→ **ASSIGNMENT**: Among the entries below, extract exactly the lines that run from the one with "## 江苏多措并举促进外资外贸平稳较快增长" through the one with "## 国家卫生健康委通报最新疫情", both ends included.

Plain-text document sources
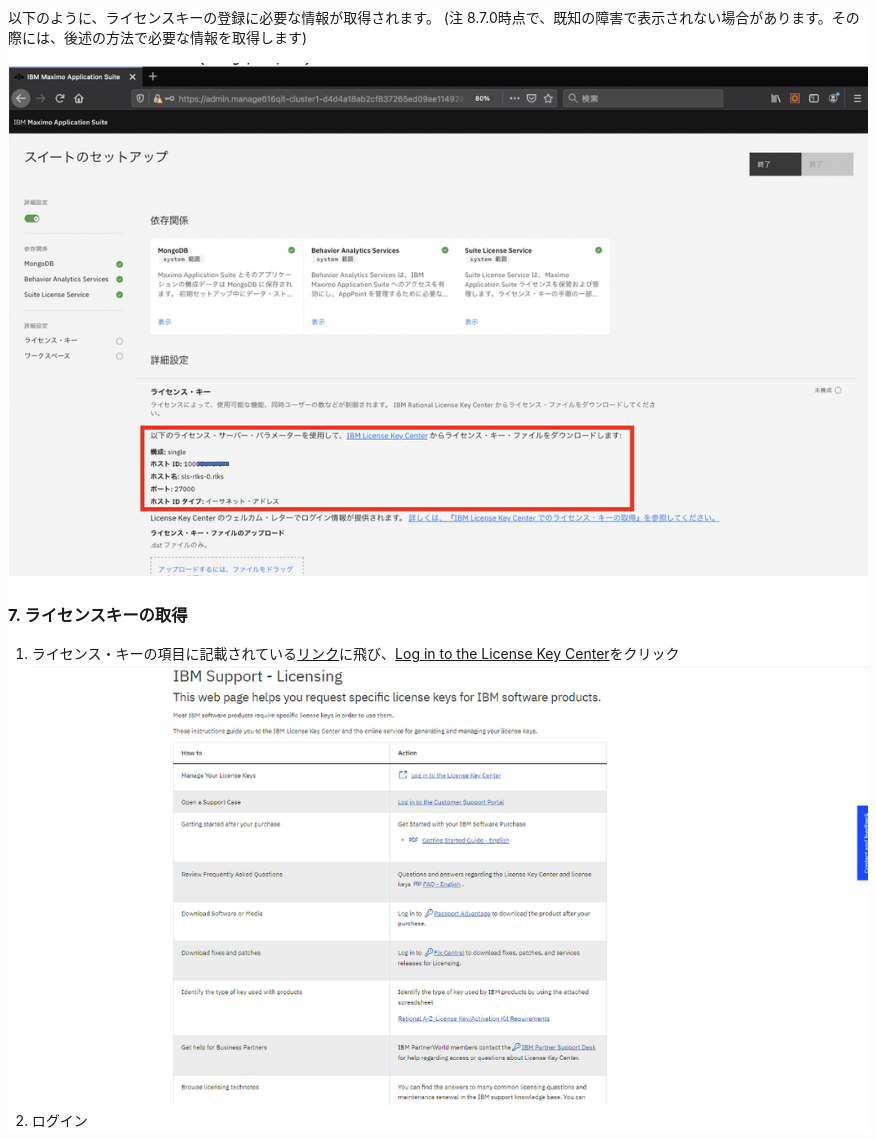 
以下のように、ライセンスキーの登録に必要な情報が取得されます。
(注 8.7.0時点で、既知の障害で表示されない場合があります。その際には、後述の方法で必要な情報を取得します)

![](2022-04-21-10-07-43.png)

### 7. ライセンスキーの取得


1. ライセンス・キーの項目に記載されている[リンク](https://www.ibm.com/support/pages/ibm-support-licensing-start-page)に飛び、[Log in to the License Key Center](https://licensing.subscribenet.com/control/ibmr/login)をクリック
![](ライセンス・キー.png)
2. ログイン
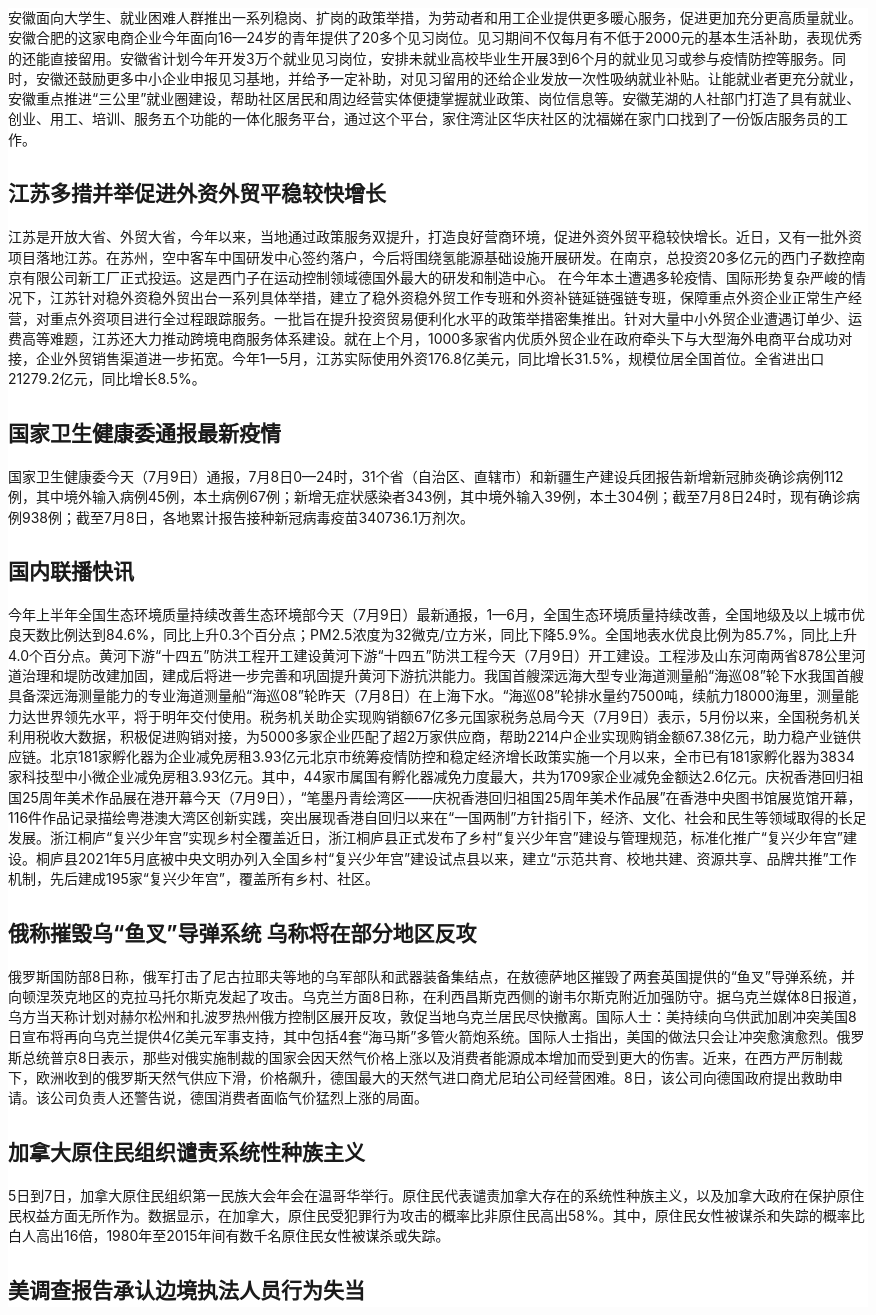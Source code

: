 
安徽面向大学生、就业困难人群推出一系列稳岗、扩岗的政策举措，为劳动者和用工企业提供更多暖心服务，促进更加充分更高质量就业。安徽合肥的这家电商企业今年面向16—24岁的青年提供了20多个见习岗位。见习期间不仅每月有不低于2000元的基本生活补助，表现优秀的还能直接留用。安徽省计划今年开发3万个就业见习岗位，安排未就业高校毕业生开展3到6个月的就业见习或参与疫情防控等服务。同时，安徽还鼓励更多中小企业申报见习基地，并给予一定补助，对见习留用的还给企业发放一次性吸纳就业补贴。让能就业者更充分就业，安徽重点推进“三公里”就业圈建设，帮助社区居民和周边经营实体便捷掌握就业政策、岗位信息等。安徽芜湖的人社部门打造了具有就业、创业、用工、培训、服务五个功能的一体化服务平台，通过这个平台，家住湾沚区华庆社区的沈福娣在家门口找到了一份饭店服务员的工作。


## 江苏多措并举促进外资外贸平稳较快增长


江苏是开放大省、外贸大省，今年以来，当地通过政策服务双提升，打造良好营商环境，促进外资外贸平稳较快增长。近日，又有一批外资项目落地江苏。在苏州，空中客车中国研发中心签约落户，今后将围绕氢能源基础设施开展研发。在南京，总投资20多亿元的西门子数控南京有限公司新工厂正式投运。这是西门子在运动控制领域德国外最大的研发和制造中心。 在今年本土遭遇多轮疫情、国际形势复杂严峻的情况下，江苏针对稳外资稳外贸出台一系列具体举措，建立了稳外资稳外贸工作专班和外资补链延链强链专班，保障重点外资企业正常生产经营，对重点外资项目进行全过程跟踪服务。一批旨在提升投资贸易便利化水平的政策举措密集推出。针对大量中小外贸企业遭遇订单少、运费高等难题，江苏还大力推动跨境电商服务体系建设。就在上个月，1000多家省内优质外贸企业在政府牵头下与大型海外电商平台成功对接，企业外贸销售渠道进一步拓宽。今年1—5月，江苏实际使用外资176.8亿美元，同比增长31.5%，规模位居全国首位。全省进出口21279.2亿元，同比增长8.5%。


## 国家卫生健康委通报最新疫情


国家卫生健康委今天（7月9日）通报，7月8日0—24时，31个省（自治区、直辖市）和新疆生产建设兵团报告新增新冠肺炎确诊病例112例，其中境外输入病例45例，本土病例67例；新增无症状感染者343例，其中境外输入39例，本土304例；截至7月8日24时，现有确诊病例938例；截至7月8日，各地累计报告接种新冠病毒疫苗340736.1万剂次。


## 国内联播快讯


今年上半年全国生态环境质量持续改善生态环境部今天（7月9日）最新通报，1—6月，全国生态环境质量持续改善，全国地级及以上城市优良天数比例达到84.6%，同比上升0.3个百分点；PM2.5浓度为32微克/立方米，同比下降5.9%。全国地表水优良比例为85.7%，同比上升4.0个百分点。黄河下游“十四五”防洪工程开工建设黄河下游“十四五”防洪工程今天（7月9日）开工建设。工程涉及山东河南两省878公里河道治理和堤防改建加固，建成后将进一步完善和巩固提升黄河下游抗洪能力。我国首艘深远海大型专业海道测量船“海巡08”轮下水我国首艘具备深远海测量能力的专业海道测量船“海巡08”轮昨天（7月8日）在上海下水。“海巡08”轮排水量约7500吨，续航力18000海里，测量能力达世界领先水平，将于明年交付使用。税务机关助企实现购销额67亿多元国家税务总局今天（7月9日）表示，5月份以来，全国税务机关利用税收大数据，积极促进购销对接，为5000多家企业匹配了超2万家供应商，帮助2214户企业实现购销金额67.38亿元，助力稳产业链供应链。北京181家孵化器为企业减免房租3.93亿元北京市统筹疫情防控和稳定经济增长政策实施一个月以来，全市已有181家孵化器为3834家科技型中小微企业减免房租3.93亿元。其中，44家市属国有孵化器减免力度最大，共为1709家企业减免金额达2.6亿元。庆祝香港回归祖国25周年美术作品展在港开幕今天（7月9日），“笔墨丹青绘湾区——庆祝香港回归祖国25周年美术作品展”在香港中央图书馆展览馆开幕，116件作品记录描绘粤港澳大湾区创新实践，突出展现香港自回归以来在“一国两制”方针指引下，经济、文化、社会和民生等领域取得的长足发展。浙江桐庐“复兴少年宫”实现乡村全覆盖近日，浙江桐庐县正式发布了乡村“复兴少年宫”建设与管理规范，标准化推广“复兴少年宫”建设。桐庐县2021年5月底被中央文明办列入全国乡村“复兴少年宫”建设试点县以来，建立“示范共育、校地共建、资源共享、品牌共推”工作机制，先后建成195家“复兴少年宫”，覆盖所有乡村、社区。


## 俄称摧毁乌“鱼叉”导弹系统 乌称将在部分地区反攻


俄罗斯国防部8日称，俄军打击了尼古拉耶夫等地的乌军部队和武器装备集结点，在敖德萨地区摧毁了两套英国提供的“鱼叉”导弹系统，并向顿涅茨克地区的克拉马托尔斯克发起了攻击。乌克兰方面8日称，在利西昌斯克西侧的谢韦尔斯克附近加强防守。据乌克兰媒体8日报道，乌方当天称计划对赫尔松州和扎波罗热州俄方控制区展开反攻，敦促当地乌克兰居民尽快撤离。国际人士：美持续向乌供武加剧冲突美国8日宣布将再向乌克兰提供4亿美元军事支持，其中包括4套“海马斯”多管火箭炮系统。国际人士指出，美国的做法只会让冲突愈演愈烈。俄罗斯总统普京8日表示，那些对俄实施制裁的国家会因天然气价格上涨以及消费者能源成本增加而受到更大的伤害。近来，在西方严厉制裁下，欧洲收到的俄罗斯天然气供应下滑，价格飙升，德国最大的天然气进口商尤尼珀公司经营困难。8日，该公司向德国政府提出救助申请。该公司负责人还警告说，德国消费者面临气价猛烈上涨的局面。


## 加拿大原住民组织谴责系统性种族主义


5日到7日，加拿大原住民组织第一民族大会年会在温哥华举行。原住民代表谴责加拿大存在的系统性种族主义，以及加拿大政府在保护原住民权益方面无所作为。数据显示，在加拿大，原住民受犯罪行为攻击的概率比非原住民高出58%。其中，原住民女性被谋杀和失踪的概率比白人高出16倍，1980年至2015年间有数千名原住民女性被谋杀或失踪。


## 美调查报告承认边境执法人员行为失当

→ **RESPONSE BELOW**:
## 江苏多措并举促进外资外贸平稳较快增长


江苏是开放大省、外贸大省，今年以来，当地通过政策服务双提升，打造良好营商环境，促进外资外贸平稳较快增长。近日，又有一批外资项目落地江苏。在苏州，空中客车中国研发中心签约落户，今后将围绕氢能源基础设施开展研发。在南京，总投资20多亿元的西门子数控南京有限公司新工厂正式投运。这是西门子在运动控制领域德国外最大的研发和制造中心。 在今年本土遭遇多轮疫情、国际形势复杂严峻的情况下，江苏针对稳外资稳外贸出台一系列具体举措，建立了稳外资稳外贸工作专班和外资补链延链强链专班，保障重点外资企业正常生产经营，对重点外资项目进行全过程跟踪服务。一批旨在提升投资贸易便利化水平的政策举措密集推出。针对大量中小外贸企业遭遇订单少、运费高等难题，江苏还大力推动跨境电商服务体系建设。就在上个月，1000多家省内优质外贸企业在政府牵头下与大型海外电商平台成功对接，企业外贸销售渠道进一步拓宽。今年1—5月，江苏实际使用外资176.8亿美元，同比增长31.5%，规模位居全国首位。全省进出口21279.2亿元，同比增长8.5%。


## 国家卫生健康委通报最新疫情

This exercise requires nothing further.